**Data for review**
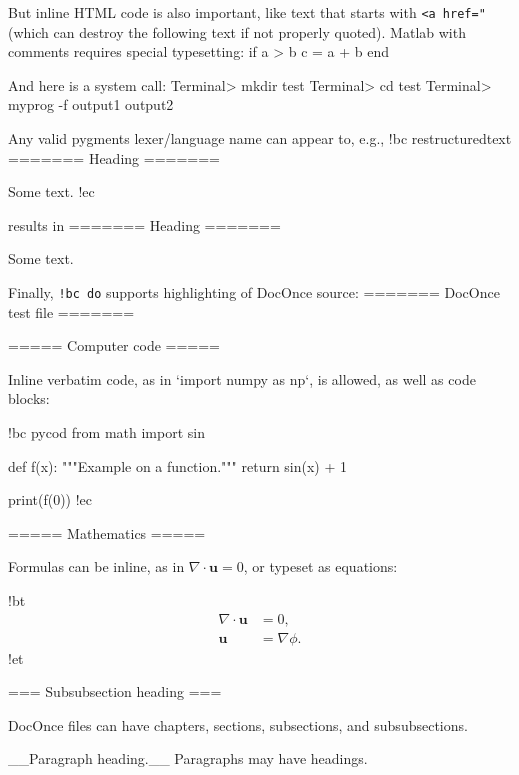 \documentclass[%
oneside,                 %
final,                   %
10pt]{article}
\theoremstyle{definition}
\begin{document}
\ehtmlcod

But inline HTML code is also important, like text that starts with
\texttt{<a href="} (which can destroy the following text if not properly
quoted).
Matlab with comments requires special typesetting:
\bmcod
if a > b
  c = a + b
end

\emcod

And here is a system call:
\bsys
Terminal> mkdir test
Terminal> cd test
Terminal> myprog -f
output1
output2

\esys

Any valid pygments lexer/language name can appear to, e.g.,
\bdo
!bc restructuredtext
=======
Heading
=======

Some text.
!ec

\edo

results in
\brestructuredtext
=======
Heading
=======

Some text.

\erestructuredtext

Finally, \Verb?!bc do? supports highlighting of DocOnce source:
\bdo
======= DocOnce test file =======

===== Computer code =====

Inline verbatim code, as in `import numpy as np`, is allowed, as well as
code blocks:

!bc pycod
from math import sin

def f(x):
    """Example on a function."""
    return sin(x) + 1

print(f(0))
!ec


===== Mathematics =====

Formulas can be inline, as in $\nabla\cdot\bm{u} = 0$, or typeset
as equations:

!bt
\begin{align*}
\nabla\cdot\bm{u} &= 0,\\ 
\bm{u} &= \nabla\phi .
\end{align*}
!et

=== Subsubsection heading ===

DocOnce files can have chapters, sections, subsections, and subsubsections.

__Paragraph heading.__ Paragraphs may have headings.

\edo
\end{document}
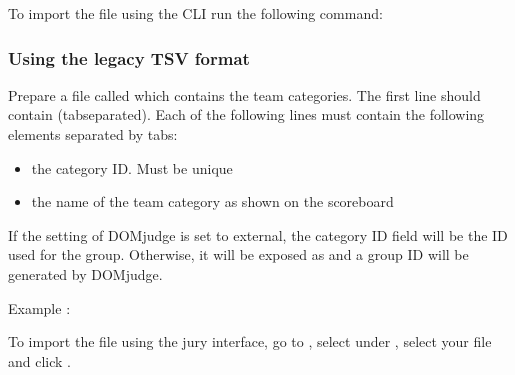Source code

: \documentclass[a4paper,10pt,english,openany]{sphinxmanual}
\begin{document}
\sphinxAtStartPar
To import the file using the CLI run the following command:

\begin{sphinxVerbatim}[commandchars=\\\{\}]
      
\end{sphinxVerbatim}


\subsubsection{Using the legacy TSV format}
\label{\detokenize{import:using-the-legacy-tsv-format}}
\sphinxAtStartPar
Prepare a file called  which contains the team categories.
The first line should contain  (tab\sphinxhyphen{}separated).
Each of the following lines must contain the following elements separated by tabs:
\begin{itemize}
\item {} 
\sphinxAtStartPar
the category ID. Must be unique

\item {} 
\sphinxAtStartPar
the name of the team category as shown on the scoreboard

\end{itemize}

\sphinxAtStartPar
If the  setting of DOMjudge is set to external, the category ID field will be
the ID used for the group. Otherwise, it will be exposed as  and a group ID will
be generated by DOMjudge.

\sphinxAtStartPar
Example :

\begin{sphinxVerbatim}[commandchars=\\\{\}]
   
        
   
   
\end{sphinxVerbatim}

\sphinxAtStartPar
To import the file using the jury interface, go to , select
 under , select your file and click .
\end{document}
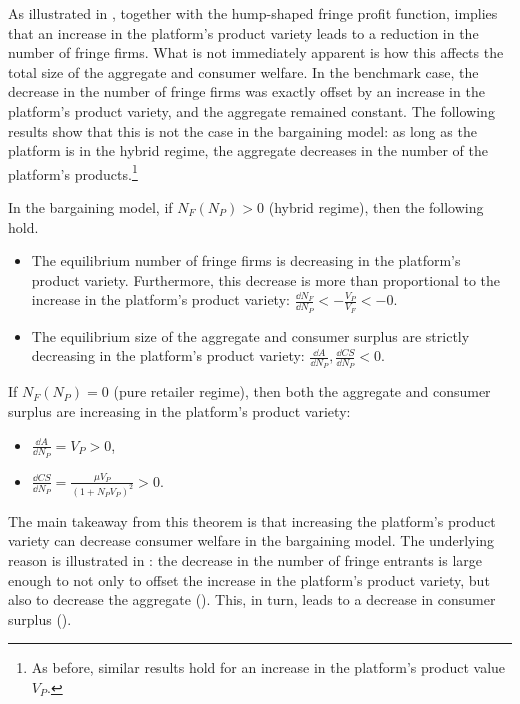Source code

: As illustrated in , together with the hump-shaped fringe profit function,  implies that an increase in the platform's product variety leads to a reduction in the number of fringe firms.
What is not immediately apparent is how this affects the total size of the aggregate and consumer welfare.
In the benchmark case, the decrease in the number of fringe firms was exactly offset by an increase in the platform's product variety, and the aggregate remained constant.
The following results show that this is not the case in the bargaining model: as long as the platform is in the hybrid regime, the aggregate decreases in the number of the platform's products.\footnote{
    As before, similar results hold for an increase in the platform's product value $V_P$.
}

\begin{theorem}
    \label{prop:equilibrium_bargaining}
    In the bargaining model, if $N_F(N_P) > 0$ (hybrid regime), then the following hold.
    \begin{itemize}
        \item The equilibrium number of fringe firms is decreasing in the platform's product variety. Furthermore, this decrease is more than proportional to the increase in the platform's product variety: $\frac{\dd N_F}{\dd N_P} < -\frac{V_P}{V_F} < -0$.
        \item The equilibrium size of the aggregate and consumer surplus are strictly decreasing in the platform's product variety: $\frac{\dd A}{\dd N_P}, \frac{\dd CS}{\dd N_P} < 0$.
    \end{itemize}
    If $N_F(N_P) = 0$ (pure retailer regime), then both the aggregate and consumer surplus are increasing in the platform's product variety:
    \begin{itemize}
        \item $\frac{\dd A}{\dd N_P} = V_P > 0$,
        \item $\frac{\dd CS}{\dd N_P} = \frac{\mu V_P}{(1 + N_P V_P)^2} > 0$.
    \end{itemize}
\end{theorem}

The main takeaway from this theorem is that increasing the platform's product variety can decrease consumer welfare in the bargaining model.
The underlying reason is illustrated in : the decrease in the number of fringe entrants is large enough to not only to offset the increase in the platform's product variety, but also to decrease the aggregate ().
This, in turn, leads to a decrease in consumer surplus ().

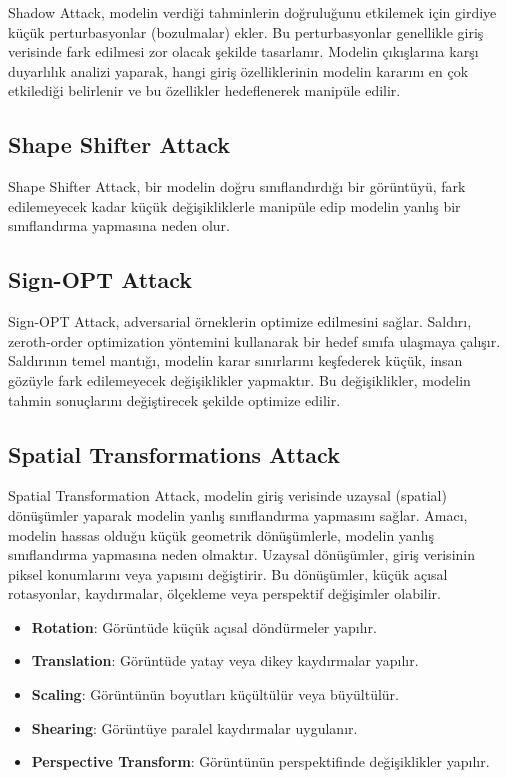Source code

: Shadow Attack, modelin verdiği tahminlerin doğruluğunu etkilemek için girdiye küçük perturbasyonlar (bozulmalar) ekler. Bu perturbasyonlar genellikle giriş verisinde fark edilmesi zor olacak şekilde tasarlanır. Modelin çıkışlarına karşı duyarlılık analizi yaparak, hangi giriş özelliklerinin modelin kararını en çok etkilediği belirlenir ve bu özellikler hedeflenerek manipüle edilir.

\newpage

\subsection{Shape Shifter Attack}

Shape Shifter Attack, bir modelin doğru sınıflandırdığı bir görüntüyü, fark edilemeyecek kadar küçük değişikliklerle manipüle edip modelin yanlış bir sınıflandırma yapmasına neden olur.

\newpage

\subsection{Sign-OPT Attack}

Sign-OPT Attack, adversarial örneklerin optimize edilmesini sağlar. Saldırı, zeroth-order optimization yöntemini kullanarak bir hedef sınıfa ulaşmaya çalışır. Saldırının temel mantığı, modelin karar sınırlarını keşfederek küçük, insan gözüyle fark edilemeyecek değişiklikler yapmaktır. Bu değişiklikler, modelin tahmin sonuçlarını değiştirecek şekilde optimize edilir.

\newpage

\subsection{Spatial Transformations Attack}

Spatial Transformation Attack, modelin giriş verisinde uzaysal (spatial) dönüşümler yaparak modelin yanlış sınıflandırma yapmasını sağlar. Amacı, modelin hassas olduğu küçük geometrik dönüşümlerle, modelin yanlış sınıflandırma yapmasına neden olmaktır. Uzaysal dönüşümler, giriş verisinin piksel konumlarını veya yapısını değiştirir. Bu dönüşümler, küçük açısal rotasyonlar, kaydırmalar, ölçekleme veya perspektif değişimler olabilir.

\begin{itemize}
    \item \textbf{Rotation}: Görüntüde küçük açısal döndürmeler yapılır.
    \item \textbf{Translation}: Görüntüde yatay veya dikey kaydırmalar yapılır.
    \item \textbf{Scaling}: Görüntünün boyutları küçültülür veya büyültülür.
    \item \textbf{Shearing}: Görüntüye paralel kaydırmalar uygulanır.
    \item \textbf{Perspective Transform}: Görüntünün perspektifinde değişiklikler yapılır.
\end{itemize}

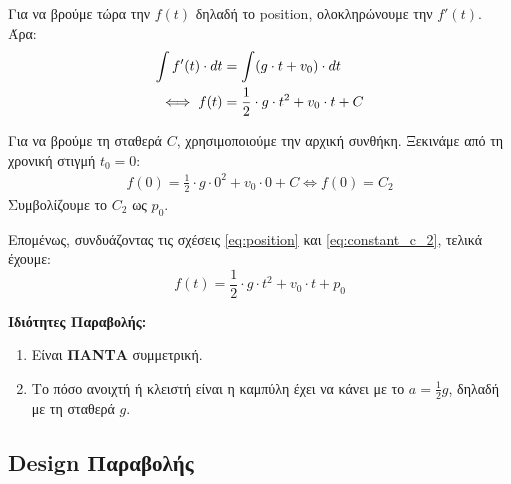 \documentclass[11pt,a4paper]{article}
\begin{document}
Για να βρούμε τώρα την $f(t)$ δηλαδή το position, ολοκληρώνουμε την $f'(t)$.
Άρα:
\begin{align}
    \int f'(t)\cdot dt &= \int (g \cdot t +v_0)\cdot dt \notag \\
    \iff f(t) &= \frac{1}{2}\cdot g\cdot t^2 + v_0\cdot t + C \label{eq:position}
\end{align}

\vspace{5pt}
Για να βρούμε τη σταθερά $C$, χρησιμοποιούμε την αρχική συνθήκη.
Ξεκινάμε από τη χρονική στιγμή $t_0 = 0$:
\begin{align}
    f(0) = \frac{1}{2}\cdot g \cdot 0^2 + v_0 \cdot 0 + C \iff f(0) = C_2 \label{eq:constant_c_2}
\end{align}
Συμβολίζουμε το $C_2$ ως $p_0$.

Επομένως, συνδυάζοντας τις σχέσεις \eqref{eq:position} και \eqref{eq:constant_c_2}, τελικά έχουμε:
\begin{equation*}
    f(t) = \frac{1}{2}\cdot g \cdot t^2 + v_0 \cdot t + p_0 
\end{equation*}

\begin{center}
\end{center}

\bigskip
\textbf{Ιδιότητες Παραβολής:}
\begin{enumerate}
    \item Είναι \textbf{ΠΑΝΤΑ} συμμετρική.
    \item Το πόσο ανοιχτή ή κλειστή είναι η καμπύλη έχει να κάνει με το $a=\frac{1}{2}g$, δηλαδή με τη σταθερά $g$.
\end{enumerate}

\subsection*{Design Παραβολής}
\end{document}
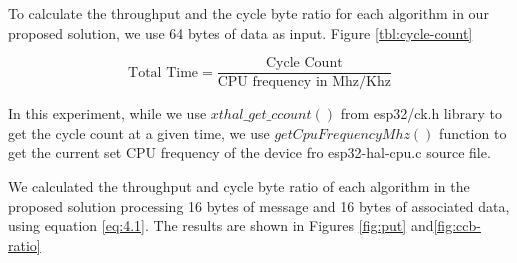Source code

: To calculate the throughput and the cycle byte ratio for each algorithm in our proposed solution, we use 64 bytes of data as input. Figure \ref{tbl:cycle-count}

\begin{equation}
\text{Total Time} = \frac{\text{Cycle Count}}{\text{CPU frequency in Mhz/Khz}}
\label{eq:4.2}
\end{equation}

In this experiment, while we use \texttt{$xthal\_get\_ccount()$} from esp32/ck.h library to get the cycle count at a given time, we use \texttt{$getCpuFrequencyMhz()$} function to get the current set CPU frequency of the device fro esp32-hal-cpu.c source file.  

We calculated the throughput and cycle byte ratio of each algorithm in the proposed solution processing 16 bytes of message and 16 bytes of associated data, using equation \ref{eq:4.1}. The results are shown in Figures \ref{fig:put} and\ref{fig:ccb-ratio}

**Task**
Only the lines from where the data begins to the line with "But inline HTML", both of them included, should be reproduced word for word; no pictures.

**Your response**
 \documentclass[%
oneside,                 %
final,                   %
10pt]{article}
\theoremstyle{definition}
\begin{document}
\ehtmlcod

But inline HTML code is also important, like text that starts with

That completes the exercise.